So I Won’t Call Him A Hero, Then

The Strib reports – belatedly – the story of Matthew Miller.

Miller was one of the heretofore unsung citizen-rescuers who saved so many when the 35W bridge collapsed. As fast as the police and fire departments responded, the people on the scene were faster – and Miller was right there:

Miller turned — and saw nothing, except dust and smoke.

“After about a minute, I realized there was no more bridge. So then I went from chaos mode to panic.”

Miller worked his way down into the river gorge, across train tracks and woods, to where a huge canopy of highway was resting at a sharp angle.

He jumped down an 8-foot embankment, grabbing a tree branch to break his fall.

“There were screams, blood, everything was down there. … I didn’t even know where the heck I was running. I just kept on running.”

Then he got to the place he calls Ground Zero. “There was eight lanes of concrete hanging 15 feet above me.”

In an instant, he found himself praying. “I said, ‘God, help me not to focus on that piece of concrete, that piece of highway hanging above my head.’ From there, I didn’t look up.”

Miller started getting people out of cars that had come crashing down with the bridge. “Everybody that I helped was alive, though more than one with their eyes rolling into the backs of their heads,” he said.

Among the first people Miller found was a woman trapped in a car upside down. He crawled into the car and ripped out the head rests so she could be pulled out through the back seat.

Strangely, she was calm. “She was very uncomfortable, I could tell,” Miller said. “But she was more calm than I was.”

And now, seven months later?

Miller’s feat, although acknowledged by Minneapolis police, came to public light only last week, when the Congressional Medal of Honor Society announced that he is a finalist for its first Above & Beyond Citizen Honors for unsung heroes.

The award, to be presented by retired Gen. Colin Powell on March 25, would be the first national recognition for any rescuer in the Aug. 1 bridge collapse, which took the lives of 13 people. Among those who died: Miller’s co-worker Greg Jolstad, who had been joking with him hours before.

“I’m not really a big hero. I don’t need to have that label,” said Miller, a senior at Bethel University in Arden Hills.

Fair enough. But kudos, and thanks, anyway.

Words Mean What Jim Oberstar Says They Mean

An emailer notes that Jim Oberstar is going to provide cover for the Tics and their premature indictment of the Taxpayers League, the Governor and the Incredible Stable Gas Tax for the collapse of the 35W River Bridge.

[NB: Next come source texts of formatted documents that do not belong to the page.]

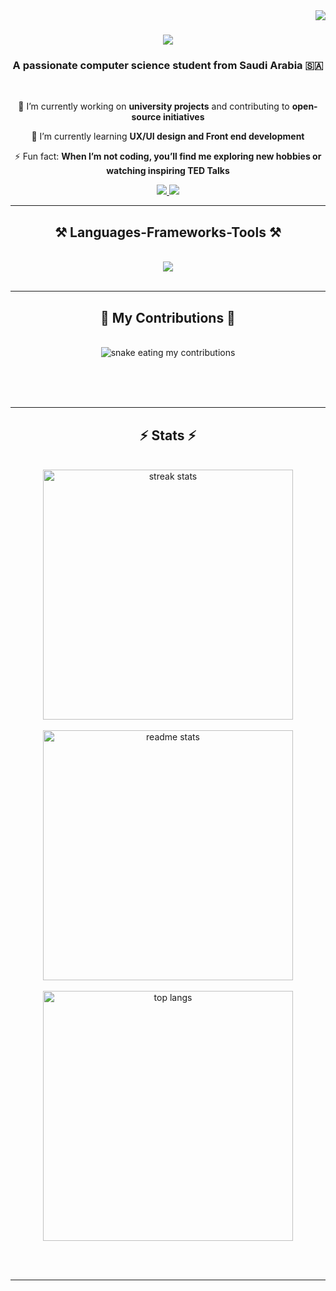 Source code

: <img align="right" src="https://visitor-badge.laobi.icu/badge?page_id=GhalaMalbishri.GhalaMalbishri" />

<h1 align="center">
    <img src="https://readme-typing-svg.herokuapp.com/?font=Righteous&size=35&center=true&vCenter=true&width=500&height=70&duration=4000&lines=Hi+There!+👋;+I'm+Ghala+Albishri!;" />
</h1>

<h3 align="center">A passionate computer science student from Saudi Arabia 🇸🇦</h3>

<br/>

<div align="center">
 
 🔭 I’m currently working on **university projects** and contributing to **open-source initiatives**
 
 🌱 I’m currently learning **UX/UI design and Front end development**

<!--💬 Ask me about **Java, Python, SQL, or anything tech-related** -->

⚡ Fun fact: **When I’m not coding, you’ll find me exploring new hobbies or watching inspiring TED Talks**

 </div>
 
<div align="center"> 
  <a href="mailto:ghala.m.albishri@gmail.com">
    <img src="https://img.shields.io/badge/Gmail-333333?style=for-the-badge&logo=gmail&logoColor=red" />
  </a>
  <a href="https://www.linkedin.com/in/ghala-albishri" target="_blank">
    <img src="https://img.shields.io/badge/LinkedIn-0077B5?style=for-the-badge&logo=linkedin&logoColor=white" target="_blank" />
  </a>
 <!-- <a href="https://your-portfolio-link.com" target="_blank">
     <img src="https://img.shields.io/badge/Portfolio-FF5722?style=for-the-badge&logo=todoist&logoColor=white" target="_blank" />
  </a> -->
</div>

 <hr/>
 
<h2 align="center">⚒️ Languages-Frameworks-Tools ⚒️</h2>
<br/>
<div align="center">
    <img src="https://skillicons.dev/icons?i=html,css,js,java,python,react,nodejs,firebase,mysql,figma,git,github,vscode,bootstrap" /><br>
</div>

<br/>
<hr/>

<div align="center">
  <h2>🐍 My Contributions 🐍</h2>
  <br>
  <img alt="snake eating my contributions" src="https://raw.githubusercontent.com/GhalaMalbishri/GhalaMalbishri/output/github-contribution-grid-snake.svg" />
  
  <br/><br/><br/>
</div>

<hr/>

<h2 align="center">⚡ Stats ⚡</h2>
<br>
<div align="center">
  <img width=400  src="https://github-readme-streak-stats-salesp07.vercel.app/?user=GhalaMalbishri&count_private=true&theme=react&border_radius=10" alt="streak stats"/>
  <br/><br/>
  <img width=400  src="https://github-readme-stats-salesp07.vercel.app/api?username=GhalaMalbishri&count_private=true&show_icons=true&theme=react&rank_icon=github&border_radius=10" alt="readme stats" />
  <br/><br/>
  <img width=400  src="https://github-readme-stats-salesp07.vercel.app/api/top-langs/?username=GhalaMalbishri&hide=HTML&langs_count=8&layout=compact&theme=react&border_radius=10&size_weight=0.5&count_weight=0.5&exclude_repo=github-readme-stats" alt="top langs" />
</div>

<br/><br/>




<hr/>

<br/>


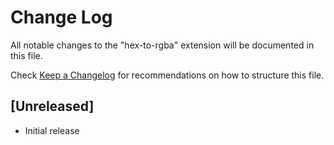 # Change Log

All notable changes to the "hex-to-rgba" extension will be documented in this file.

Check [Keep a Changelog](http://keepachangelog.com/) for recommendations on how to structure this file.

## [Unreleased]

- Initial release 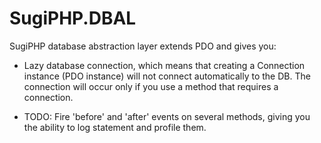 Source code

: SugiPHP.DBAL
============

SugiPHP database abstraction layer extends PDO and gives you:

* Lazy database connection, which means that creating a Connection instance (PDO instance) will not
connect automatically to the DB. The connection will occur only if you use a method that requires
a connection.

* TODO: Fire 'before' and 'after' events on several methods, giving you the ability to log statement
and profile them.
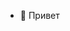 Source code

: - 👀 Привет


<!---
9reenman/9reenman is a ✨ special ✨ repository because its `README.md` (this file) appears on your GitHub profile.
You can click the Preview link to take a look at your changes.
--->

He  points us to this article in the Strib (emphases added):

Minnesota Democrat Jim Oberstar, chairman of the
House Transportation Committee, fired off a critical
letter to the head of the National Transportation
Safety Board
(NTSB) on Wednesday, saying it was
“highly inappropriate” for him to dismiss corrosion
and poor maintenance as possible causes for the
Interstate 35W bridge collapse
.”

Seems to me that Oberstar is pressuring the NTSB to
make sure that their final conclusion includes some
mention of corrosion or maintenance. 

If the facts don’t support you, argue the law (of physics); if the law of physics doesn’t uspport you, argue the facts.  If the facts and the law are against you, argue like hell.

Call it “trying to create reasonable doubt” – although the doubts Oberstar is trying to create are in no way reasonable.  Bridges don’t fall because of ethical lapses or political choices or semiotic miscues; they fall due to ineluctible failures in material or design.   

Back to Oberstar:

“The board has not determined whether the design of
the plates was the primary cause of the accident
compared to other possible causes such as corrosion
and poor maintenance,”

His earlier statements just after the NTSB press
conference also imply he’s expecting different results
in the final version.  Oberstar is the head of the
transportation committee which has over site of the
NTSB.

In other words, Oberstar would seem to be playing to the nutroots; people who’ll believe any crap you shove in front of them. 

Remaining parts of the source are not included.